Collected data:
-*-*-
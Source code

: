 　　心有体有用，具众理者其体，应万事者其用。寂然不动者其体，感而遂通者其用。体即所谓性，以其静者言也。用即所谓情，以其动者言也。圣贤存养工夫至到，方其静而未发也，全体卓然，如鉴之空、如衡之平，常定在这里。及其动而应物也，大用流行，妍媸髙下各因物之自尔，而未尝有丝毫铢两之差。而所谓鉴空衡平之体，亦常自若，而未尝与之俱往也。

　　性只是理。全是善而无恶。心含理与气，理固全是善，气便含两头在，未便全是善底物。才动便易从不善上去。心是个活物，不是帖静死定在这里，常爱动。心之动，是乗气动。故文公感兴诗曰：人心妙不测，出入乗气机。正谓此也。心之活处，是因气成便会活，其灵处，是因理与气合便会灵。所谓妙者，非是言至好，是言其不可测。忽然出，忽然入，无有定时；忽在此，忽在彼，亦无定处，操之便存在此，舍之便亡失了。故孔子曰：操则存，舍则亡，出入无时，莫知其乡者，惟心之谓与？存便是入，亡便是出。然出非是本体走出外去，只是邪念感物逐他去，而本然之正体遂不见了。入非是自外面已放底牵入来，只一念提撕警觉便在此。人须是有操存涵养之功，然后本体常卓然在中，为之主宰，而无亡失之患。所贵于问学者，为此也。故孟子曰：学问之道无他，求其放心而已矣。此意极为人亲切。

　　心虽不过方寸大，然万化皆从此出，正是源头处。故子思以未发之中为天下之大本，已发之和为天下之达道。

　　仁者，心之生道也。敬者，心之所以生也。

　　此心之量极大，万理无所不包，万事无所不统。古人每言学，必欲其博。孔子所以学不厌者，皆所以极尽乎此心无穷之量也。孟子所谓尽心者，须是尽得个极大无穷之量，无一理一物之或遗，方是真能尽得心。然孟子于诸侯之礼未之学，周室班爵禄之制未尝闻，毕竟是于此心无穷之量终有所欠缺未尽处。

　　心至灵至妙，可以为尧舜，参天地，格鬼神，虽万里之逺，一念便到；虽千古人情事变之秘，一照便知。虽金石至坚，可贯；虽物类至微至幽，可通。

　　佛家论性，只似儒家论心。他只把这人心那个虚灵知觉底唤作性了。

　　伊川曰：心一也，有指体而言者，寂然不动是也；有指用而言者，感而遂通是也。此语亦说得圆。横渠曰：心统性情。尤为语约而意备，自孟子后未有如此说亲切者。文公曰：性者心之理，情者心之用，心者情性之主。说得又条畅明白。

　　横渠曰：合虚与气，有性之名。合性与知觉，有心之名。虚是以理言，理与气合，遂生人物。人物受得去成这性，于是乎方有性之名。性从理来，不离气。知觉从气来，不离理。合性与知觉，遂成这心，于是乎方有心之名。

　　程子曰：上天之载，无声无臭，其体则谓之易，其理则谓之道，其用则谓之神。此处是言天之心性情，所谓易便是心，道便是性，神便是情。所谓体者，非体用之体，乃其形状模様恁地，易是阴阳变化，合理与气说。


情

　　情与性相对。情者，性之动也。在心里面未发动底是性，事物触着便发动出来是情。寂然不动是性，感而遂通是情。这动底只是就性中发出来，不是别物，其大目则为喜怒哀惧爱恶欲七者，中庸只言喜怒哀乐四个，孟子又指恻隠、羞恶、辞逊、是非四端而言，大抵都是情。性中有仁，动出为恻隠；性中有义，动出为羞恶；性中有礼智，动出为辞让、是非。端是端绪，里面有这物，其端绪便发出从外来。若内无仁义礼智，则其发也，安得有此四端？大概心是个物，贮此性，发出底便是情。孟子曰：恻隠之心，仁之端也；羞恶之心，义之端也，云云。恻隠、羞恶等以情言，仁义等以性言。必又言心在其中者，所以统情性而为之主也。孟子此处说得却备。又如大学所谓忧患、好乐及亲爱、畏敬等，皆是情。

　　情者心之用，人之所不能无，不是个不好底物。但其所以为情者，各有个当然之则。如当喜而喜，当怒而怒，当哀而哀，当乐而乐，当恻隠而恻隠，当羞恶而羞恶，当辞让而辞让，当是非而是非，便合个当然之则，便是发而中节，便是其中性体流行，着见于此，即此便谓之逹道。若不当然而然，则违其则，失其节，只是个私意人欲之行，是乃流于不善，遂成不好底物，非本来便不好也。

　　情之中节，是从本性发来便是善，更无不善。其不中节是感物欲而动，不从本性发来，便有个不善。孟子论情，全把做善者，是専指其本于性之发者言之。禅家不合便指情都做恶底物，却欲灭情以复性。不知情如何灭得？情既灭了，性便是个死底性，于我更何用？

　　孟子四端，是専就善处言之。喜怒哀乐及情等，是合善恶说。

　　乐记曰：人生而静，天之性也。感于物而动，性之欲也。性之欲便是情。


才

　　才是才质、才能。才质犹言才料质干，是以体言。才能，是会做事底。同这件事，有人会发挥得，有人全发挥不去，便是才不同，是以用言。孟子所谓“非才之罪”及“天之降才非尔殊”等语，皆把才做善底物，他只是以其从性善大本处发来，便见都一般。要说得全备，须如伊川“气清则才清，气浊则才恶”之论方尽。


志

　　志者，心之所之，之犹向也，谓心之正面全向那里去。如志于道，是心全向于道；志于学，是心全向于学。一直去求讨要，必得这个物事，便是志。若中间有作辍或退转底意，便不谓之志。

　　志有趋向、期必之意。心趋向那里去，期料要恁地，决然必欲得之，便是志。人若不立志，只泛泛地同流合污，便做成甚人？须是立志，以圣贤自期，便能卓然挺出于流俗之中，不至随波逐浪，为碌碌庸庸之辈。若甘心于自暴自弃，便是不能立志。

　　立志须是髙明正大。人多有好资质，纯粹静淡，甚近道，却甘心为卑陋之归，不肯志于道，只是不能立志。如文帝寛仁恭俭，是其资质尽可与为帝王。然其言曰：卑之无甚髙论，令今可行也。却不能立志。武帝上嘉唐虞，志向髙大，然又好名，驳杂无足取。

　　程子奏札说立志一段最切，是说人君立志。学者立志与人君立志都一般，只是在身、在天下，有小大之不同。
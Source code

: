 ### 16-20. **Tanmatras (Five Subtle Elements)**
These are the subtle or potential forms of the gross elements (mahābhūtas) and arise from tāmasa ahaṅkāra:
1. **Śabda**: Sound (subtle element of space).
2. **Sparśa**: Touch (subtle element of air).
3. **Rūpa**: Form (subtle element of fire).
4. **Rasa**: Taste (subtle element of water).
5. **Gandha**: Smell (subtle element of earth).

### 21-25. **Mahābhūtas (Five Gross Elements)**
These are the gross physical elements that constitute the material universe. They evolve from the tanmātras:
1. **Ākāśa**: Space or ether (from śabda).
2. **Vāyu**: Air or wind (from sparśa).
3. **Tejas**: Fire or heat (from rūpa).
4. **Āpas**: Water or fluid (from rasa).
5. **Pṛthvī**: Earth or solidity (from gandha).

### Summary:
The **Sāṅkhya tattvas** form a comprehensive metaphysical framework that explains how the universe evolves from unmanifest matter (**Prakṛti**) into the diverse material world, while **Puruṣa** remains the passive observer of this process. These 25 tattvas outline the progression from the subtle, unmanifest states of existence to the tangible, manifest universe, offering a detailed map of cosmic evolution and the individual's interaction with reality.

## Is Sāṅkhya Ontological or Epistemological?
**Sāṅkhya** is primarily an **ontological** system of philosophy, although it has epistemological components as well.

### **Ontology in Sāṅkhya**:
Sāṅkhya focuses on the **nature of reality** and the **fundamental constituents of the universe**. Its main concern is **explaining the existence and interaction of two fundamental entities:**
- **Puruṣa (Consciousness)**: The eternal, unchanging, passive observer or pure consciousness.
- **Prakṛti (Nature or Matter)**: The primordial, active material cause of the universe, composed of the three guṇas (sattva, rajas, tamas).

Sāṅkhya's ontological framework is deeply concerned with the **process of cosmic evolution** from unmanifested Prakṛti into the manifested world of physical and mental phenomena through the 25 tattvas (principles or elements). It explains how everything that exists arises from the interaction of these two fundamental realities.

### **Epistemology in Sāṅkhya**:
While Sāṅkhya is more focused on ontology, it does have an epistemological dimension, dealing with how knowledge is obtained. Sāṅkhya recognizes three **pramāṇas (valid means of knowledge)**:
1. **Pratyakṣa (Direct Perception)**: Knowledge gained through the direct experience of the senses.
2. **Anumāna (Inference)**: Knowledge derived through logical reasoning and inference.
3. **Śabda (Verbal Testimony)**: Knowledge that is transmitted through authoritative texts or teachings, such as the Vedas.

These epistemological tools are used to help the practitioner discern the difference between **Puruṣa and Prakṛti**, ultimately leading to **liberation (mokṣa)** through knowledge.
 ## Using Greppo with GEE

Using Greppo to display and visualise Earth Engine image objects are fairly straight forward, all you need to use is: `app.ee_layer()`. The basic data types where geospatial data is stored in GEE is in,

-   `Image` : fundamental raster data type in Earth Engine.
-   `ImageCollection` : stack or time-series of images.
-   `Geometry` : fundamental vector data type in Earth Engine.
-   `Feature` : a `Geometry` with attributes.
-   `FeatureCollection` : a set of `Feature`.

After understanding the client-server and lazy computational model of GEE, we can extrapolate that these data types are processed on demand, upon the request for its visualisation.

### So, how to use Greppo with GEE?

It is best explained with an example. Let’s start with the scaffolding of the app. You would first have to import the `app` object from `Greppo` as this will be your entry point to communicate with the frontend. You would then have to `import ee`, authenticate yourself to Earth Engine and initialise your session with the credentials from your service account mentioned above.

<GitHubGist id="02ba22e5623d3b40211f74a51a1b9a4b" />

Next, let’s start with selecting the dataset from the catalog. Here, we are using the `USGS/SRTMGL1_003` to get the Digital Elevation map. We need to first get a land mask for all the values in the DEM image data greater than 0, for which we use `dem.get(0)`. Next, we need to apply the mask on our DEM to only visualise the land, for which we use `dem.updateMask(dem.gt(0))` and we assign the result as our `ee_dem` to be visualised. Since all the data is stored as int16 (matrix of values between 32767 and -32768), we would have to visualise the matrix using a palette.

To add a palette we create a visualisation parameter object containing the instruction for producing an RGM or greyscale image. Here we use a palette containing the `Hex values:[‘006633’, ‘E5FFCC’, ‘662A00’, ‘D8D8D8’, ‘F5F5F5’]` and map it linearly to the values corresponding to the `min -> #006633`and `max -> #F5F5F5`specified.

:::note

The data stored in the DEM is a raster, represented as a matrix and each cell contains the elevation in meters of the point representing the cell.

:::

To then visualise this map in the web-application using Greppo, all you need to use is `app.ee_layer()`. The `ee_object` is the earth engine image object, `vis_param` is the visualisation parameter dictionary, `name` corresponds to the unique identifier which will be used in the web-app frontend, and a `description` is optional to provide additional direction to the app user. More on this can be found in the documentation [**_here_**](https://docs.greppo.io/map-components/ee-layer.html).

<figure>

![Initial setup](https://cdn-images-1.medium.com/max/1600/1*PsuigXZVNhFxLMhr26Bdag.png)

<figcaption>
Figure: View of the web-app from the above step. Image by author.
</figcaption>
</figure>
-*-*-
▶ Directions:
Your task is to retype the entries verbatim, starting with the line that holds "(Five Subtle Elements)**" and stopping after the line that holds "## Is Sāṅkhya Ontological or Epistemological?".

▶ Exercise result:
: ### 16-20. **Tanmatras (Five Subtle Elements)**
These are the subtle or potential forms of the gross elements (mahābhūtas) and arise from tāmasa ahaṅkāra:
1. **Śabda**: Sound (subtle element of space).
2. **Sparśa**: Touch (subtle element of air).
3. **Rūpa**: Form (subtle element of fire).
4. **Rasa**: Taste (subtle element of water).
5. **Gandha**: Smell (subtle element of earth).

### 21-25. **Mahābhūtas (Five Gross Elements)**
These are the gross physical elements that constitute the material universe. They evolve from the tanmātras:
1. **Ākāśa**: Space or ether (from śabda).
2. **Vāyu**: Air or wind (from sparśa).
3. **Tejas**: Fire or heat (from rūpa).
4. **Āpas**: Water or fluid (from rasa).
5. **Pṛthvī**: Earth or solidity (from gandha).

### Summary:
The **Sāṅkhya tattvas** form a comprehensive metaphysical framework that explains how the universe evolves from unmanifest matter (**Prakṛti**) into the diverse material world, while **Puruṣa** remains the passive observer of this process. These 25 tattvas outline the progression from the subtle, unmanifest states of existence to the tangible, manifest universe, offering a detailed map of cosmic evolution and the individual's interaction with reality.

## Is Sāṅkhya Ontological or Epistemological?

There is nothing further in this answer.